Friday, August 08, 2003

Dear Guillermo,

Welcome to Unemployment-ville. Population: You.

Indifferently,

Your Former Employer


Ah, well. It's not such a bad place, really, and I hear there is plenty to drink there.

But did it have to take them 13 days to fire me? They claimed to have used that time to investigate the matter, but I had flat-out told them from the beginning that I had broken the rules. Maybe they didn't believe me at first. Good thing they've come around and decided to finally trust me.

The meeting was brief.

And I was in a surprisingly good mood when I went in to meet my fate. No matter what they told me at that point, I would have been satisfied. I think it threw off my boss and his assistant to see me grinning like a fool. (During previous meeting I had acted appropriately chagrined.) I knew there was no horror they could inflict upon me worse than what I had already imagined.

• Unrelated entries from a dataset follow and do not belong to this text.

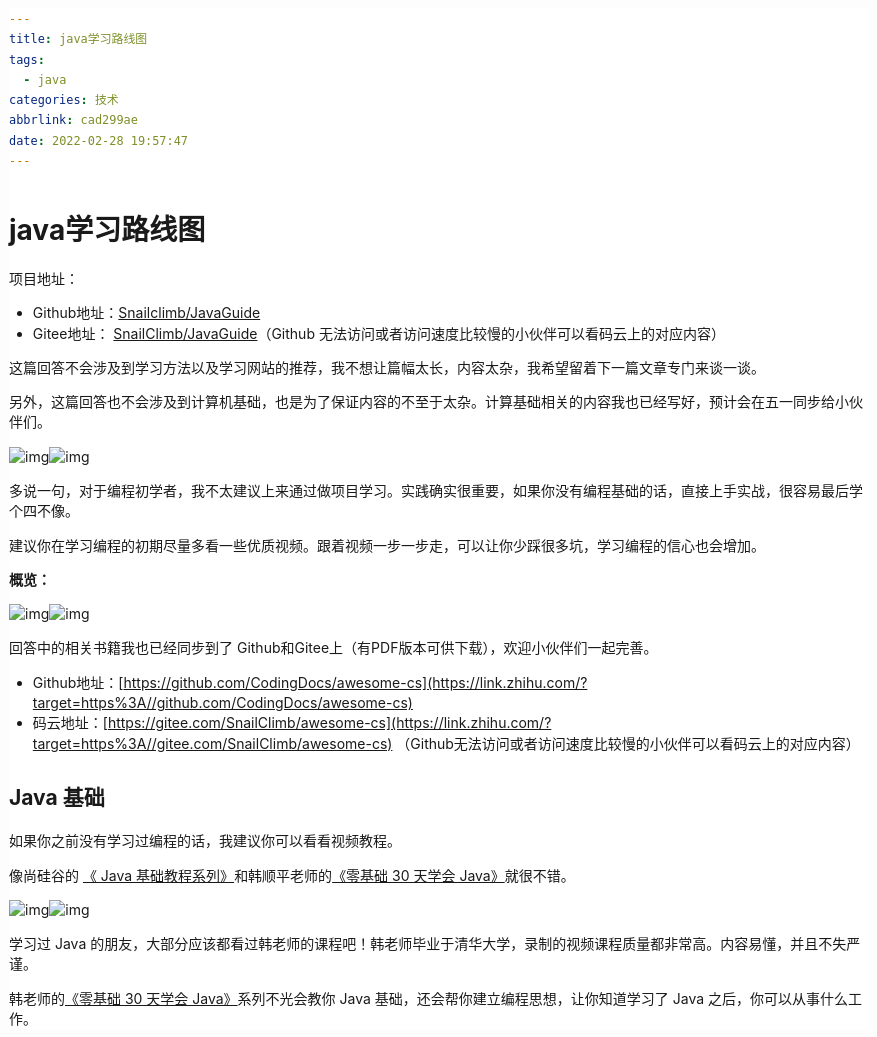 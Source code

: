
 ```yaml
---
title: java学习路线图
tags:
  - java
categories: 技术
abbrlink: cad299ae
date: 2022-02-28 19:57:47
---
```



# java学习路线图

项目地址：

- Github地址：[Snailclimb/JavaGuide](https://link.zhihu.com/?target=https%3A//github.com/Snailclimb/JavaGuide)
- Gitee地址： [SnailClimb/JavaGuide](https://link.zhihu.com/?target=https%3A//gitee.com/SnailClimb/JavaGuide)（Github 无法访问或者访问速度比较慢的小伙伴可以看码云上的对应内容）

这篇回答不会涉及到学习方法以及学习网站的推荐，我不想让篇幅太长，内容太杂，我希望留着下一篇文章专门来谈一谈。

另外，这篇回答也不会涉及到计算机基础，也是为了保证内容的不至于太杂。计算基础相关的内容我也已经写好，预计会在五一同步给小伙伴们。

![img](https://pic2.zhimg.com/50/v2-06c2cdc3e5d417486d1cb92687350ed4_hd.jpg?source=1940ef5c)![img](https://pic2.zhimg.com/80/v2-06c2cdc3e5d417486d1cb92687350ed4_720w.jpg?source=1940ef5c)

多说一句，对于编程初学者，我不太建议上来通过做项目学习。实践确实很重要，如果你没有编程基础的话，直接上手实战，很容易最后学个四不像。

建议你在学习编程的初期尽量多看一些优质视频。跟着视频一步一步走，可以让你少踩很多坑，学习编程的信心也会增加。

**概览：**

![img](https://pic1.zhimg.com/50/v2-62586d6789e1a081cc3dc6efd7bdd289_hd.jpg?source=1940ef5c)![img](https://pic1.zhimg.com/80/v2-62586d6789e1a081cc3dc6efd7bdd289_720w.jpg?source=1940ef5c)

回答中的相关书籍我也已经同步到了 Github和Gitee上（有PDF版本可供下载），欢迎小伙伴们一起完善。

- Github地址：[https://github.com/CodingDocs/awesome-cs](https://link.zhihu.com/?target=https%3A//github.com/CodingDocs/awesome-cs)
- 码云地址：[https://gitee.com/SnailClimb/awesome-cs](https://link.zhihu.com/?target=https%3A//gitee.com/SnailClimb/awesome-cs) （Github无法访问或者访问速度比较慢的小伙伴可以看码云上的对应内容）

## **Java 基础**

如果你之前没有学习过编程的话，我建议你可以看看视频教程。

像尚硅谷的 [《 Java 基础教程系列》](https://link.zhihu.com/?target=https%3A//www.bilibili.com/video/BV1Kb411W75N)和韩顺平老师的[《零基础 30 天学会 Java》](https://link.zhihu.com/?target=https%3A//www.bilibili.com/video/BV1fh411y7R8)就很不错。

![img](https://pic4.zhimg.com/50/v2-2217d04b42c6f79aa126432672133c25_hd.jpg?source=1940ef5c)![img](https://pic4.zhimg.com/80/v2-2217d04b42c6f79aa126432672133c25_720w.jpg?source=1940ef5c)

学习过 Java 的朋友，大部分应该都看过韩老师的课程吧！韩老师毕业于清华大学，录制的视频课程质量都非常高。内容易懂，并且不失严谨。

韩老师的[《零基础 30 天学会 Java》](https://link.zhihu.com/?target=https%3A//www.bilibili.com/video/BV1fh411y7R8)系列不光会教你 Java 基础，还会帮你建立编程思想，让你知道学习了 Java 之后，你可以从事什么工作。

I can't be too worried at the moment. I had been unemployed (for the first time in over two years) for less than a 8 hours and I had already been offered a couple of jobs. I didn't even ask. (Why would I? Who wants to work?) I know all is not lost. I should be happy that I have so much.

Why, I still have all my bills. Bless them, I know they won't leave me anytime soon.

My emergency savings had taken a staggering blow during my little California adventure. I'm almost down to my emergency emergency savings, which is basically a big jar half-filled with change.

So I'm doing what anyone would do at this crucial juncture in determining their future. I'm going to Rocky Point for a couple of days. Find my spirit animal. Then, enlist it's help in killing "Evil Guillermo." We don't think we'll will miss him. Sure, he does think up most of our jokes, but he also drinks most of our beer.